──────── INPUT DATA
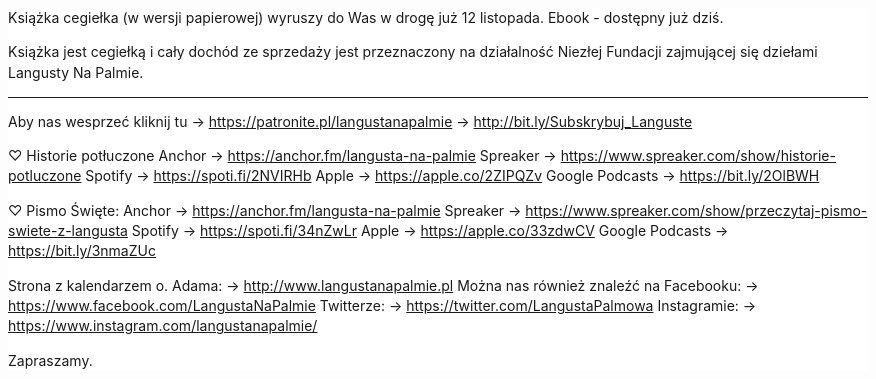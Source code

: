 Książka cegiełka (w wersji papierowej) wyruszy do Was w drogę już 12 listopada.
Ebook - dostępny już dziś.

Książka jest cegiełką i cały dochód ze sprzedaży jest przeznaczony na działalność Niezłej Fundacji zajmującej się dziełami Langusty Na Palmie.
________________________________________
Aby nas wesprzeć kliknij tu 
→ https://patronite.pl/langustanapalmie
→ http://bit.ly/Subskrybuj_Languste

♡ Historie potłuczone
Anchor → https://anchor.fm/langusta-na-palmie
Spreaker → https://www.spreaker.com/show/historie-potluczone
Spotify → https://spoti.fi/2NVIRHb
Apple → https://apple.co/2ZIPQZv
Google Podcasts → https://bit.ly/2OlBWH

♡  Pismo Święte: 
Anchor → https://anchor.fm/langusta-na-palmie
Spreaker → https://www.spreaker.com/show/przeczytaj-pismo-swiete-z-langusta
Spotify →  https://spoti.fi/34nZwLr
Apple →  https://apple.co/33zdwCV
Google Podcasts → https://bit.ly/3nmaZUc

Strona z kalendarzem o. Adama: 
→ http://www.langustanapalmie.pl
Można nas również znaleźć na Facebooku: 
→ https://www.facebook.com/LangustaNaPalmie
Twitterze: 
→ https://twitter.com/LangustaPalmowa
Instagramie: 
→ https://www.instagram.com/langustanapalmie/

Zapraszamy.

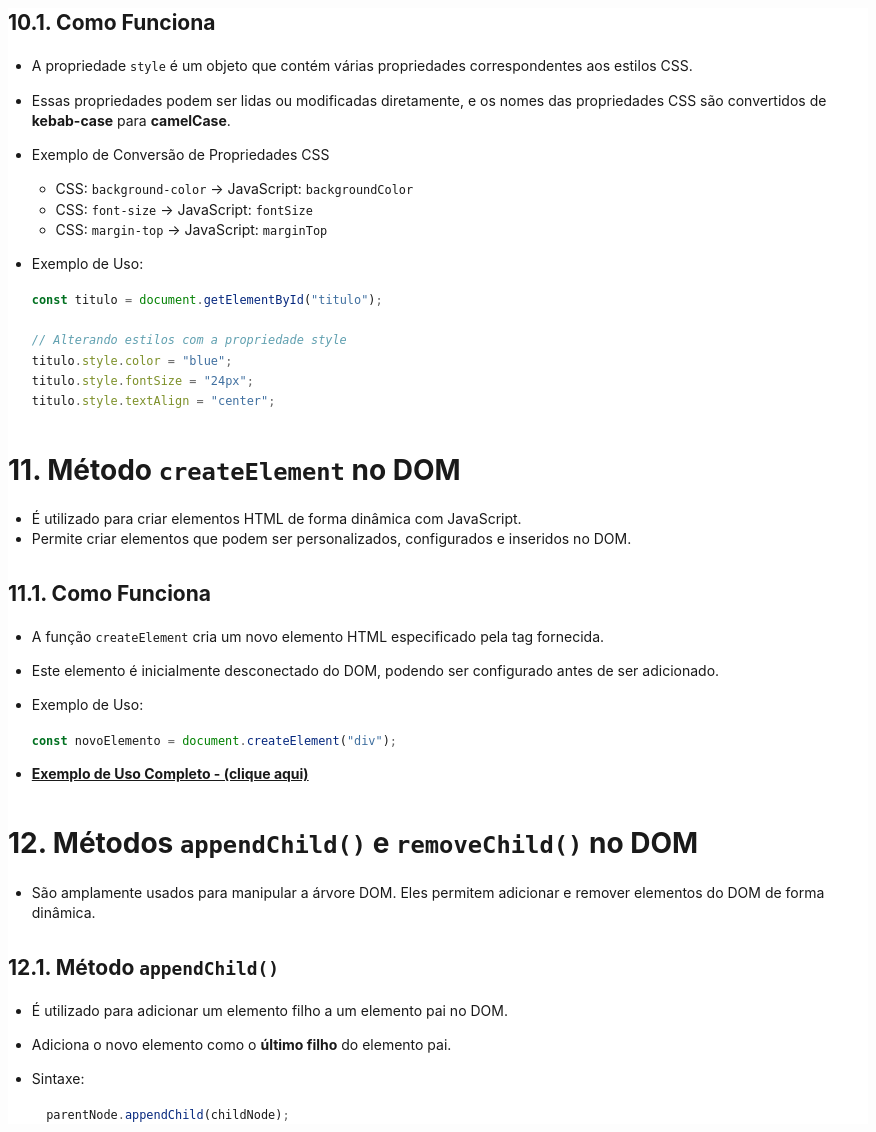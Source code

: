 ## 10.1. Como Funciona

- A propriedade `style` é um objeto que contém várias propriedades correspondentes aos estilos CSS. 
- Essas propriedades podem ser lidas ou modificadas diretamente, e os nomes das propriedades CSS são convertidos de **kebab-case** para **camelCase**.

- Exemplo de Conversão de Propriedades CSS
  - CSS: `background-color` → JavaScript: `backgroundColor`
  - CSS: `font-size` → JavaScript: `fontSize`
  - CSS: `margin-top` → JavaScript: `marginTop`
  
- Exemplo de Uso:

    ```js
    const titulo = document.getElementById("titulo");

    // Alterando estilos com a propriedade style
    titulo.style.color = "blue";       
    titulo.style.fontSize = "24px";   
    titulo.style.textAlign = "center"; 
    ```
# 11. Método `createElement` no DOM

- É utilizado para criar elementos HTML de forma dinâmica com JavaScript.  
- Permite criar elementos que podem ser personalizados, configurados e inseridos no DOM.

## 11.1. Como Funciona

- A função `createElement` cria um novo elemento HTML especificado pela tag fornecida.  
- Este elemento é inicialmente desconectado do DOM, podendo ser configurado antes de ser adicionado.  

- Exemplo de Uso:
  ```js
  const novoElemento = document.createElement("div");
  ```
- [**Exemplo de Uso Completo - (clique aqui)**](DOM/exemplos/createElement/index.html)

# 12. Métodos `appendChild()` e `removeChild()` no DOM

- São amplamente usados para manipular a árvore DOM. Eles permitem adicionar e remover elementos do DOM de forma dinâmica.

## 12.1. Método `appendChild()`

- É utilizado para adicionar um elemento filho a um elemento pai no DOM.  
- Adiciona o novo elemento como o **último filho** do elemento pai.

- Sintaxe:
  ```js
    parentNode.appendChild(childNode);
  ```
────────────────
──────── INPUT DATA
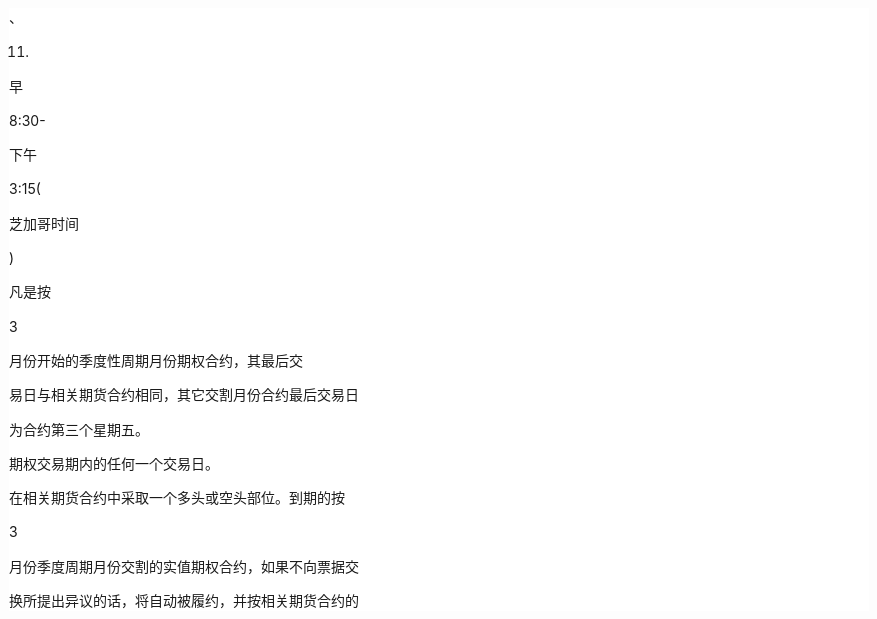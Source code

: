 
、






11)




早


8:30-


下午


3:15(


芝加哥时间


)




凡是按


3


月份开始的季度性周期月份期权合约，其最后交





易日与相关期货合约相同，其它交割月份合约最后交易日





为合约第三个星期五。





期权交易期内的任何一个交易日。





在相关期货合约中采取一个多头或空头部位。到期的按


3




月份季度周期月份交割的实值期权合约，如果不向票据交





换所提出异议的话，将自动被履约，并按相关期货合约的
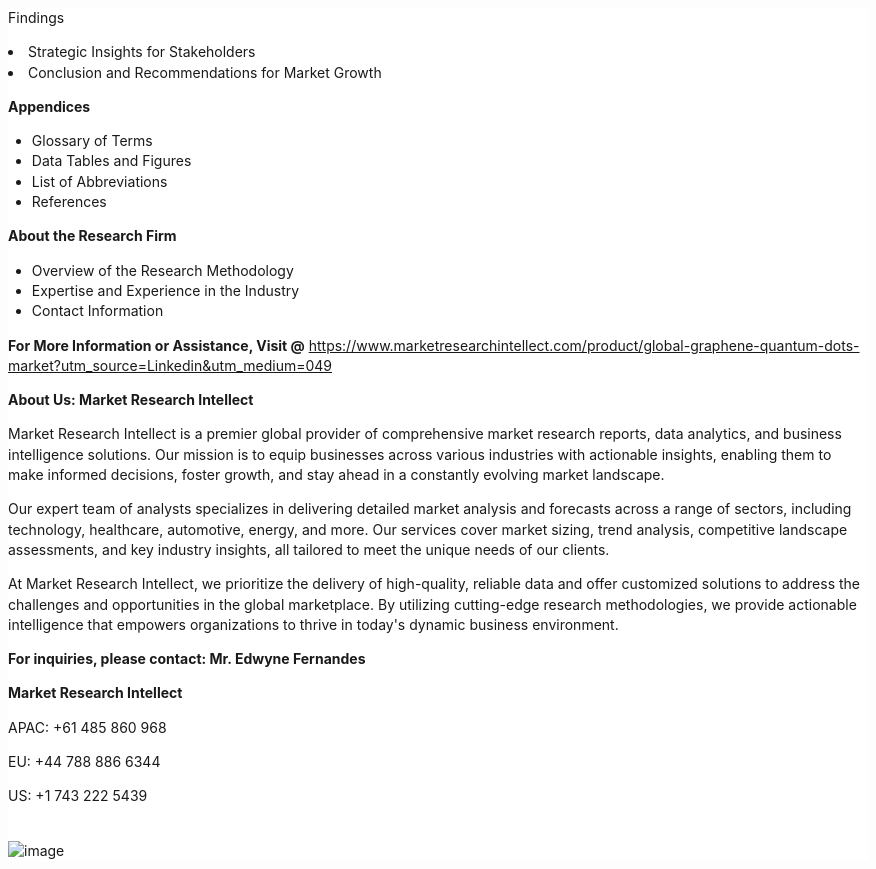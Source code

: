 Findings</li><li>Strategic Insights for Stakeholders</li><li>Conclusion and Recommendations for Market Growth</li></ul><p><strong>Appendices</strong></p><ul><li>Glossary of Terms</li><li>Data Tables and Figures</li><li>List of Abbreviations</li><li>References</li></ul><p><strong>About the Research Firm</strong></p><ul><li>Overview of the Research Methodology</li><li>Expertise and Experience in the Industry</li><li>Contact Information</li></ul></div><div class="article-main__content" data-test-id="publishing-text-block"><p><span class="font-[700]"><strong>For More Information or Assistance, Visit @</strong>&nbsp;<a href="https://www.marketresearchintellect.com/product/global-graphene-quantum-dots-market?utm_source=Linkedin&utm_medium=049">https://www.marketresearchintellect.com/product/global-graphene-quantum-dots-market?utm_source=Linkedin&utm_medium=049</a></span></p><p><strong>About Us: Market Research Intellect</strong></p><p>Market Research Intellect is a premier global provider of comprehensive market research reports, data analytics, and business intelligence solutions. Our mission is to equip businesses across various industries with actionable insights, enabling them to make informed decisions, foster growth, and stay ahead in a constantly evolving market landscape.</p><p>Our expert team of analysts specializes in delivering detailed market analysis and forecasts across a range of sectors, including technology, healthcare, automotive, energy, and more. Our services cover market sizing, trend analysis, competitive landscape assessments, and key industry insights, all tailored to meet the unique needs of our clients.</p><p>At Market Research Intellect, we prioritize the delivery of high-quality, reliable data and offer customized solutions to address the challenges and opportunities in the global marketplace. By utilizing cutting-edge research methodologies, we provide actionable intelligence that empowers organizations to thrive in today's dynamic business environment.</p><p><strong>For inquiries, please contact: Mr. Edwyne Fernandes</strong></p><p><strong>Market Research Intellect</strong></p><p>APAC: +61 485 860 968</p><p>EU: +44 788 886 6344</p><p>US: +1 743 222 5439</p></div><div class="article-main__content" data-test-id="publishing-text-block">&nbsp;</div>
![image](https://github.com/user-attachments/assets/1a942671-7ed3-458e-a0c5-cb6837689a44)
────────────────
Return, in full, every line of these entries that holds "criar".

EXERCISE OUTPUT:
- É utilizado para criar elementos HTML de forma dinâmica com JavaScript.  
- Permite criar elementos que podem ser personalizados, configurados e inseridos no DOM.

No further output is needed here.